Inequalities are expressions or equations that compare two values, indicating one is either less than, greater than, or possibly equal to another. In our example, we have the inequality \( x < 100 \). This means that \( x \), our variable, can be any number that is less than 100. Since there's no "equal to" part, 100 itself is not included. These types of expressions are common in mathematics and help us define ranges or sets of numbers that satisfy the condition given by the inequality sign.
To solve inequalities:

• Identify the relationship between the variable and the number in question.
• Determine if the inequality includes the number itself ("\(\leq\)" or "\(\geq\)") or excludes it ("\( < \)" or "\( > \)").

In our case, "\( < \)" tells us 100 isn't part of the solution set.

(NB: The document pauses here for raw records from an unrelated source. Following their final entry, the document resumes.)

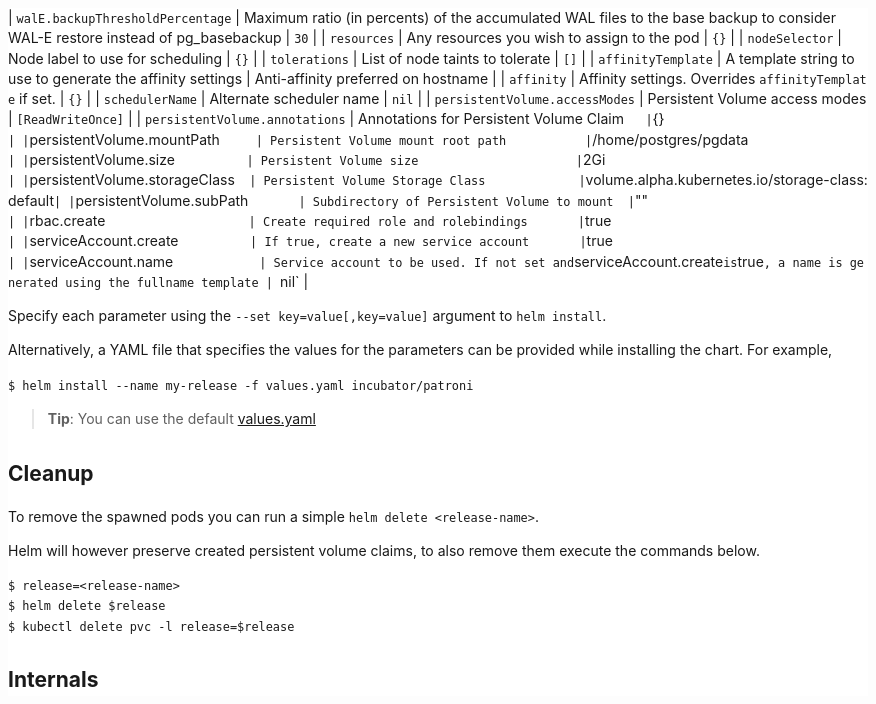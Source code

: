 | `walE.backupThresholdPercentage`  | Maximum ratio (in percents) of the accumulated WAL files to the base backup to consider WAL-E restore instead of pg_basebackup | `30` |
| `resources`                       | Any resources you wish to assign to the pod | `{}`                                                |
| `nodeSelector`                    | Node label to use for scheduling            | `{}`                                                |
| `tolerations`                     | List of node taints to tolerate             | `[]`                                                |
| `affinityTemplate`                | A template string to use to generate the affinity settings | Anti-affinity preferred on hostname  |
| `affinity`                        | Affinity settings. Overrides `affinityTemplate` if set. | `{}`                                    |
| `schedulerName`                   | Alternate scheduler name                    | `nil`                                               |
| `persistentVolume.accessModes`    | Persistent Volume access modes              | `[ReadWriteOnce]`                                   |
| `persistentVolume.annotations`    | Annotations for Persistent Volume Claim`    | `{}`                                                |
| `persistentVolume.mountPath`      | Persistent Volume mount root path           | `/home/postgres/pgdata`                             |
| `persistentVolume.size`           | Persistent Volume size                      | `2Gi`                                               |
| `persistentVolume.storageClass`   | Persistent Volume Storage Class             | `volume.alpha.kubernetes.io/storage-class: default` |
| `persistentVolume.subPath`        | Subdirectory of Persistent Volume to mount  | `""`                                                |
| `rbac.create`                     | Create required role and rolebindings       | `true`                                              |
| `serviceAccount.create`           | If true, create a new service account	      | `true`                                              |
| `serviceAccount.name`             | Service account to be used. If not set and `serviceAccount.create` is `true`, a name is generated using the fullname template | `nil` |

Specify each parameter using the `--set key=value[,key=value]` argument to `helm install`.

Alternatively, a YAML file that specifies the values for the parameters can be provided while installing the chart. For example,

```console
$ helm install --name my-release -f values.yaml incubator/patroni
```

> **Tip**: You can use the default [values.yaml](values.yaml)

## Cleanup

To remove the spawned pods you can run a simple `helm delete <release-name>`.

Helm will however preserve created persistent volume claims,
to also remove them execute the commands below.

```console
$ release=<release-name>
$ helm delete $release
$ kubectl delete pvc -l release=$release
```

## Internals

Real numbers encompass nearly all possible numbers you can think of on the number line. They include rational numbers like fractions and integers, as well as irrational numbers like \( \pi \) and the square root of 2. When dealing with inequalities such as \( x < 100 \), we're talking about real numbers as our possible solutions. This is because real numbers are infinitely dense; between any two numbers, there's always another real number.
Understanding real numbers is key:

• Rational numbers: numbers that can be expressed as the quotient of two integers, such as 0.5 or -2.
• Irrational numbers: numbers that cannot be written as a simple fraction, such as \( \sqrt{3} \) or \( e \).

Real numbers give us a vast universe of values \( x \) can assume, stretching from infinitely negative to any number just shy of 100.

The solution set of an inequality or equation is the collection of all possible values that satisfy the expression. For the inequality \( x < 100 \), this set consists of every real number less than 100. To express the solution set clearly and concisely, we use interval notation.
Interval Notation is:

• A mathematical shorthand used to represent all numbers between a given range.
• It's written with parentheses or brackets, indicating an open (not included) or closed (included) endpoint.

The interval for \( x < 100 \) is written as \((-\infty, 100)\). The use of parenthesis around 100 signifies that 100 isn't part of the solution set, while "\(-\infty\)" shows that the numbers don't stop, continuing indefinitely in the negative direction.